ABOUT THIS TASK
How many lines in the listing below hold the word "Farmacia"? Answer with the number only.

EXTRACTED RECORDS
****************
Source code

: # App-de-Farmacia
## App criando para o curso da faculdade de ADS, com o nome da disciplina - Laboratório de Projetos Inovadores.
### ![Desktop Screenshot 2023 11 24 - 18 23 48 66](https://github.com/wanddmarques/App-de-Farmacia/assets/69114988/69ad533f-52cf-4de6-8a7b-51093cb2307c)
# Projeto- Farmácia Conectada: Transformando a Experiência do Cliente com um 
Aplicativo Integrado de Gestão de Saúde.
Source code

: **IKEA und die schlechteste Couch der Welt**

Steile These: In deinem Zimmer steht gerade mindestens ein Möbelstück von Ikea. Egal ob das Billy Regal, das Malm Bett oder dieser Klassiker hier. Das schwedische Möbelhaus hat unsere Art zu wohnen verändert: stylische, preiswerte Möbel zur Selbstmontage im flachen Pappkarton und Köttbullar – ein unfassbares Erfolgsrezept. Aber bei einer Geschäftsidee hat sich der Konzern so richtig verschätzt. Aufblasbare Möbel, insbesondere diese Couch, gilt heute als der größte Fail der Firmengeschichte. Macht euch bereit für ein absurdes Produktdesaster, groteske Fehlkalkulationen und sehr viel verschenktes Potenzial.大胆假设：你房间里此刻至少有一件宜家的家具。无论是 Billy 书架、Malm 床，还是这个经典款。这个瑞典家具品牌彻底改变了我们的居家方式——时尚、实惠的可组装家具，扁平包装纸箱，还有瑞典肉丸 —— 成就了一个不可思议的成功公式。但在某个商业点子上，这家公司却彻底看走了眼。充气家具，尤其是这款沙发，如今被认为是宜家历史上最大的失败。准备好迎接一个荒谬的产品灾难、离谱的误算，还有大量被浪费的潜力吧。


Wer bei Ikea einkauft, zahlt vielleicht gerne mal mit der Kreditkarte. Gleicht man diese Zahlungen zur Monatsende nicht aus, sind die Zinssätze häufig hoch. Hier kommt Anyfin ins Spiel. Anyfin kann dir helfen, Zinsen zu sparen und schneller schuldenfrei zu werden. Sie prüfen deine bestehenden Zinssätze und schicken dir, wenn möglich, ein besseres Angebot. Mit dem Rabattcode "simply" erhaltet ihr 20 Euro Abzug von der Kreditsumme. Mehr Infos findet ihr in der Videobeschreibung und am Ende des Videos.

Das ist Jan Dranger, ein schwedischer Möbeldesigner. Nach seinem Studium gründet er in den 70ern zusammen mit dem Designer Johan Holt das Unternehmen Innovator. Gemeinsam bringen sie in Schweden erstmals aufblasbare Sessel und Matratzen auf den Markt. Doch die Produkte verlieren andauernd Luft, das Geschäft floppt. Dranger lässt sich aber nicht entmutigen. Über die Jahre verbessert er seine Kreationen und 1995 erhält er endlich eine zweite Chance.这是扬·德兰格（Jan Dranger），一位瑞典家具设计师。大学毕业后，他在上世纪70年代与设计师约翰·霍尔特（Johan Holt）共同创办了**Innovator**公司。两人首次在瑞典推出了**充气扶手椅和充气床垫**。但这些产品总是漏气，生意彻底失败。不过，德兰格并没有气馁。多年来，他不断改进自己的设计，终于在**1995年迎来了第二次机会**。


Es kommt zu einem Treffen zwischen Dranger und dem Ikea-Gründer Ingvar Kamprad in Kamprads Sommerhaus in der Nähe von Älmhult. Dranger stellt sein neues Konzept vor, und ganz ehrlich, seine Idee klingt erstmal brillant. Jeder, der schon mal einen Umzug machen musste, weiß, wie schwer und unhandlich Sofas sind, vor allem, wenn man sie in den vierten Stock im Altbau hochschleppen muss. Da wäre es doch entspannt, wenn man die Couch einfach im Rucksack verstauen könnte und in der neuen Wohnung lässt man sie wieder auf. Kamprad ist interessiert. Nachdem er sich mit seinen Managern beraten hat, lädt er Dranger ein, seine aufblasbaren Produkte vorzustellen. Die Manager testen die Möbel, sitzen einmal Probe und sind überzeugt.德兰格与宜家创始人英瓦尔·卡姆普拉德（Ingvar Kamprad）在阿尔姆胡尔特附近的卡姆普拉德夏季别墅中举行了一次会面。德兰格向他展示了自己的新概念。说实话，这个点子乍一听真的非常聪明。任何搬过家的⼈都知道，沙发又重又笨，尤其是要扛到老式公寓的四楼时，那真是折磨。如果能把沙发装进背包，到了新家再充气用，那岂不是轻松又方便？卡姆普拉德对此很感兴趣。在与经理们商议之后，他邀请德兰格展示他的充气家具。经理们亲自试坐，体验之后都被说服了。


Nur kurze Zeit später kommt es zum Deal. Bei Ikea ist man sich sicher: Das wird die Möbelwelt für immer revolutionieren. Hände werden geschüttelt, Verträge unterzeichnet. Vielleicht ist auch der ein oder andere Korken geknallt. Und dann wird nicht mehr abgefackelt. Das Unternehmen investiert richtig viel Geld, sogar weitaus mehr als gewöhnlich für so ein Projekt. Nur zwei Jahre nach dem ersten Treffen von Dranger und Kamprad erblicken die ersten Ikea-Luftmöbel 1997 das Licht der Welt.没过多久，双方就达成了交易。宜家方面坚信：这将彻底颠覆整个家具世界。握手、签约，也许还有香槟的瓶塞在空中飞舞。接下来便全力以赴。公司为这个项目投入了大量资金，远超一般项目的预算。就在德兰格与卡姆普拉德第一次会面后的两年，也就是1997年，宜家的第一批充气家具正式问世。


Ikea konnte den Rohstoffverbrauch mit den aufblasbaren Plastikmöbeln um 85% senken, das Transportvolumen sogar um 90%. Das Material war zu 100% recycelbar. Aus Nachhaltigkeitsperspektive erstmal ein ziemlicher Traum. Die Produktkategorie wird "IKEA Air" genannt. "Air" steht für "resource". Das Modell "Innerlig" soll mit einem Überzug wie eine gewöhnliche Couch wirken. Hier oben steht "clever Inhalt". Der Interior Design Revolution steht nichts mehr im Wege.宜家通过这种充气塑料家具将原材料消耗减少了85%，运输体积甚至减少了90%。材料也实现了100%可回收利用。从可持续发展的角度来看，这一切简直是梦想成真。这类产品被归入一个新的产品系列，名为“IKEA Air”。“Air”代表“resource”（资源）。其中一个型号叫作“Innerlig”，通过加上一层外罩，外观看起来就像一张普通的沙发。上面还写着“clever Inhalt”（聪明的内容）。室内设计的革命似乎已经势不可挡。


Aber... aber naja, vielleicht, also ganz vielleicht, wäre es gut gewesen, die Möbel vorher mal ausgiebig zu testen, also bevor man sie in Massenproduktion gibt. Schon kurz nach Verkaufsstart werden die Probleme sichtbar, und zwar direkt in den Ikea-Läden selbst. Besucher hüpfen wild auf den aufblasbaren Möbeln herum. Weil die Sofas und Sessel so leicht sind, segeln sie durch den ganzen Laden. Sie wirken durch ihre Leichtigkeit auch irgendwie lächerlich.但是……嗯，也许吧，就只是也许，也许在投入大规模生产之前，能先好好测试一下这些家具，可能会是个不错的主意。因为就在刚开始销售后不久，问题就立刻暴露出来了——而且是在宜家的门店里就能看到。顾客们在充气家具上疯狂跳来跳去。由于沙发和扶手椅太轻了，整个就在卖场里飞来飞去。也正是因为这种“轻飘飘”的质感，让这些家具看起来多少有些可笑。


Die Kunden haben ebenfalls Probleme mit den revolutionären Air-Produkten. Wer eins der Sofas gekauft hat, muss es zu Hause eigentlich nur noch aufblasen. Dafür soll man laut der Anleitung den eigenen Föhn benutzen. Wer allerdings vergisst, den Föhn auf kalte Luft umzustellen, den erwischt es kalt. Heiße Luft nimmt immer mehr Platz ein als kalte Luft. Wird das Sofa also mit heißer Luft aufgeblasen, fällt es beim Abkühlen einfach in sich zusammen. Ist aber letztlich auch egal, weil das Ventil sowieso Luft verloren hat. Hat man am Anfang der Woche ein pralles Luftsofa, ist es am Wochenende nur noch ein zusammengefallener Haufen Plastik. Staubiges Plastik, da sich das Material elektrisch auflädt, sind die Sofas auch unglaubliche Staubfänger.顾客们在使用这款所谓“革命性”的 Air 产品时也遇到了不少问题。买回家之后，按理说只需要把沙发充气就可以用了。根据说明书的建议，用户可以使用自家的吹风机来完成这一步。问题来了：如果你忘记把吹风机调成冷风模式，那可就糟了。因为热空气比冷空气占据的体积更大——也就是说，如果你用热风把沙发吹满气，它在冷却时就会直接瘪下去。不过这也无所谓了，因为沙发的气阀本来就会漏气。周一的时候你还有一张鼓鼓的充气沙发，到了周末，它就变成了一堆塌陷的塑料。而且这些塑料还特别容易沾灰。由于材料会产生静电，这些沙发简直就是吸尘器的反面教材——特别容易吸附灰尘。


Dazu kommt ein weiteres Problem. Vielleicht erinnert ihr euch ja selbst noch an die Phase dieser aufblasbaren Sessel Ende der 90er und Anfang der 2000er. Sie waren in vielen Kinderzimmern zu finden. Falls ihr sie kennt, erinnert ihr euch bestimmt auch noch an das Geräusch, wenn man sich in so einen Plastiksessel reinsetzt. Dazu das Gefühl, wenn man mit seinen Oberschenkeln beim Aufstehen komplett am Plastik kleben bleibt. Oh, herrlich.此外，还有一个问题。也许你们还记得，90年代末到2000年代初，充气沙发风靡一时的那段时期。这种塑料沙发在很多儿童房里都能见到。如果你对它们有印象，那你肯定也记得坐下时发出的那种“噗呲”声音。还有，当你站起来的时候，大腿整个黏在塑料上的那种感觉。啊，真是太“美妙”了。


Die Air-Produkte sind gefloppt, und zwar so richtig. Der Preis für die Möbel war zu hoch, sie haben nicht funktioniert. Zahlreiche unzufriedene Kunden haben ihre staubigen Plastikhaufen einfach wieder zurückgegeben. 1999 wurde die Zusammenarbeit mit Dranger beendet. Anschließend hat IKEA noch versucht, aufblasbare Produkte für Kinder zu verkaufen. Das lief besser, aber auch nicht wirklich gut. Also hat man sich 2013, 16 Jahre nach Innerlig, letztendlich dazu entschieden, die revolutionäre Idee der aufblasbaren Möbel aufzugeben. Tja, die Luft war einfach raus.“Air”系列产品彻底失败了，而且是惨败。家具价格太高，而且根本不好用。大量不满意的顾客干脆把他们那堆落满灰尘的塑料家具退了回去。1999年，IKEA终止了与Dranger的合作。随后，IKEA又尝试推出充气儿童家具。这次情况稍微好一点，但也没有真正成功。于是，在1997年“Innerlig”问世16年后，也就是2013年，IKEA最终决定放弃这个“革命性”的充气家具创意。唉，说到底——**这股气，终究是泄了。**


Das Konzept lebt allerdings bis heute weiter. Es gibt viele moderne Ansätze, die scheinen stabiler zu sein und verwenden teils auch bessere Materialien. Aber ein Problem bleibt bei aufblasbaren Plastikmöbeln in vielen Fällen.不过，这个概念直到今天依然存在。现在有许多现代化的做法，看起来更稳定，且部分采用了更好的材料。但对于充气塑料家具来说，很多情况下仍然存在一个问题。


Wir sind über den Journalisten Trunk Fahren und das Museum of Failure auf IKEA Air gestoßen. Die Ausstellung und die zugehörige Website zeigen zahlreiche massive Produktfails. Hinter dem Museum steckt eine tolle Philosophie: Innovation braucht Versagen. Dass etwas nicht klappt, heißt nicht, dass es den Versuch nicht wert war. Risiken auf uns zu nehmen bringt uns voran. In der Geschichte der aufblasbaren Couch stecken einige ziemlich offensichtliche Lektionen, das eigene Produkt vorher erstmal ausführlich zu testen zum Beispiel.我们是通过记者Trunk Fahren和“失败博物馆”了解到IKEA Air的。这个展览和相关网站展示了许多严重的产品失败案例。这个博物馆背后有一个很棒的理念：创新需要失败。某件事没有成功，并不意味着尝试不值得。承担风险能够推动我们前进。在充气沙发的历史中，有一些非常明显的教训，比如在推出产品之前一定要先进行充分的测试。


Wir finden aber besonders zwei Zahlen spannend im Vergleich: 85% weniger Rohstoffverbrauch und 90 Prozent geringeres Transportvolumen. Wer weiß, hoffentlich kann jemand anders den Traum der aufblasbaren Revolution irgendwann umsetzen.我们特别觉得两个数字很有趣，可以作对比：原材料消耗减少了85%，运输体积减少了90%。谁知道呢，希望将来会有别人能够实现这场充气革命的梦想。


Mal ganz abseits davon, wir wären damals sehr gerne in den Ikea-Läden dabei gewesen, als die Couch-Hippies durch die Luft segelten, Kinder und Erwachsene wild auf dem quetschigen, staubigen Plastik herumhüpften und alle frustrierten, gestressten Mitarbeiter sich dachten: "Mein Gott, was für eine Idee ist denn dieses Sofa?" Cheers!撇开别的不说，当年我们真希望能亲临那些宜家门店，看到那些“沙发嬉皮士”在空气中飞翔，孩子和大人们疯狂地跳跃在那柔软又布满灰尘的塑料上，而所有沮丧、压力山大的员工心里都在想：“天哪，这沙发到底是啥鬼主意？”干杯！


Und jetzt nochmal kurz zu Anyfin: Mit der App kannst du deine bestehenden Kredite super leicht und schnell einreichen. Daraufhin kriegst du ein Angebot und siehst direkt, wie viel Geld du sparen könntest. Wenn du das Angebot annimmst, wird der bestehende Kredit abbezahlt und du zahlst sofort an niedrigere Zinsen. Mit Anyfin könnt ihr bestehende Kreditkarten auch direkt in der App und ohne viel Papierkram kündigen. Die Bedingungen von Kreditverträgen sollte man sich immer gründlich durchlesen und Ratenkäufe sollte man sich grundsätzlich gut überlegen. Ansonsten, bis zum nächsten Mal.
****************
SOLUTION TO THIS PROBLEM
2